──────── Given data ────────

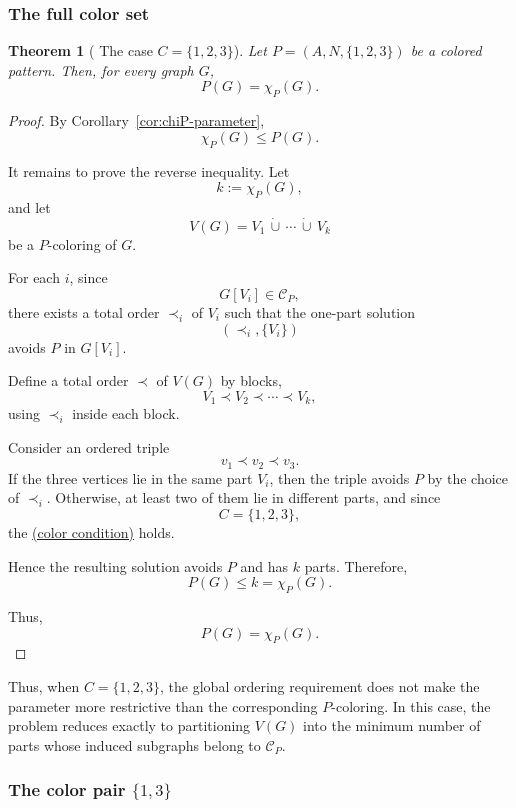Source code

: \documentclass[12pt]{article}
\theoremstyle{plain}
\newtheorem{theorem}{Theorem}[section]
\theoremstyle{definition}
\theoremstyle{remark}
\theoremstyle{definition}
\newcommand{\colorcondition}{%
  \hyperref[def:avoid:cond:color]{(color condition)}\xspace
}
\begin{document}
\subsubsection{The full color set}
\label{subsubsec:full-color-set}



\begin{theorem}[
The case \texorpdfstring{\(C=\{1,2,3\}\)}{C=\{1,2,3\}}
]
\label{thm:full-color-set-equality}
Let
\(
P=(A,N,\{1,2,3\})
\)
be a colored pattern. Then, for every graph \(G\),
\[
P(G)=\chi_P(G).
\]
\end{theorem}

\begin{proof}
By Corollary~\ref{cor:chiP-parameter},
\[
\chi_P(G)\le P(G).
\]

It remains to prove the reverse inequality. Let
\[
k:=\chi_P(G),
\]
and let
\[
V(G)=V_1\,\dot\cup\,\cdots\,\dot\cup\,V_k
\]
be a \(P\)-coloring of \(G\).

For each \(i\), since
\[
G[V_i]\in\mathcal C_P,
\]
there exists a total order \(\prec_i\) of \(V_i\) such that the one-part
solution
\[
(\prec_i,\{V_i\})
\]
avoids \(P\) in \(G[V_i]\).

Define a total order \(\prec\) of \(V(G)\) by blocks,
\[
V_1\prec V_2\prec\cdots\prec V_k,
\]
using \(\prec_i\) inside each block.

Consider an ordered triple
\[
v_1\prec v_2\prec v_3.
\]
If the three vertices lie in the same part \(V_i\), then the triple avoids
\(P\) by the choice of \(\prec_i\). Otherwise, at least two of them lie in
different parts, and since
\[
C=\{1,2,3\},
\]
the \colorcondition{} holds.

Hence the resulting solution avoids \(P\) and has \(k\) parts. Therefore,
\[
P(G)\le k=\chi_P(G).
\]

Thus,
\[
P(G)=\chi_P(G).
\]
\end{proof}

Thus, when \(C=\{1,2,3\}\), the global ordering requirement does not make the parameter more restrictive than the corresponding \(P\)-coloring. In this case, the problem reduces exactly to partitioning \(V(G)\) into the minimum number of parts whose induced subgraphs belong to \(\mathcal C_P\).






\subsubsection{The color pair \texorpdfstring{\(\{1,3\}\)}{{1,3}}}
\label{subsubsec:color-pair-13}
\end{document}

────────

_Instructions to follow:_
Apart from the pictures, every line above must be printed exactly.

_Finished task:_
Source code

: \documentclass[12pt]{article}
\theoremstyle{plain}
\newtheorem{theorem}{Theorem}[section]
\theoremstyle{definition}
\theoremstyle{remark}
\theoremstyle{definition}
\newcommand{\colorcondition}{%
  \hyperref[def:avoid:cond:color]{(color condition)}\xspace
}
\begin{document}
\subsubsection{The full color set}
\label{subsubsec:full-color-set}



\begin{theorem}[
The case \texorpdfstring{\(C=\{1,2,3\}\)}{C=\{1,2,3\}}
]
\label{thm:full-color-set-equality}
Let
\(
P=(A,N,\{1,2,3\})
\)
be a colored pattern. Then, for every graph \(G\),
\[
P(G)=\chi_P(G).
\]
\end{theorem}

\begin{proof}
By Corollary~\ref{cor:chiP-parameter},
\[
\chi_P(G)\le P(G).
\]

It remains to prove the reverse inequality. Let
\[
k:=\chi_P(G),
\]
and let
\[
V(G)=V_1\,\dot\cup\,\cdots\,\dot\cup\,V_k
\]
be a \(P\)-coloring of \(G\).

For each \(i\), since
\[
G[V_i]\in\mathcal C_P,
\]
there exists a total order \(\prec_i\) of \(V_i\) such that the one-part
solution
\[
(\prec_i,\{V_i\})
\]
avoids \(P\) in \(G[V_i]\).

Define a total order \(\prec\) of \(V(G)\) by blocks,
\[
V_1\prec V_2\prec\cdots\prec V_k,
\]
using \(\prec_i\) inside each block.

Consider an ordered triple
\[
v_1\prec v_2\prec v_3.
\]
If the three vertices lie in the same part \(V_i\), then the triple avoids
\(P\) by the choice of \(\prec_i\). Otherwise, at least two of them lie in
different parts, and since
\[
C=\{1,2,3\},
\]
the \colorcondition{} holds.

Hence the resulting solution avoids \(P\) and has \(k\) parts. Therefore,
\[
P(G)\le k=\chi_P(G).
\]

Thus,
\[
P(G)=\chi_P(G).
\]
\end{proof}

Thus, when \(C=\{1,2,3\}\), the global ordering requirement does not make the parameter more restrictive than the corresponding \(P\)-coloring. In this case, the problem reduces exactly to partitioning \(V(G)\) into the minimum number of parts whose induced subgraphs belong to \(\mathcal C_P\).






\subsubsection{The color pair \texorpdfstring{\(\{1,3\}\)}{{1,3}}}
\label{subsubsec:color-pair-13}
\end{document}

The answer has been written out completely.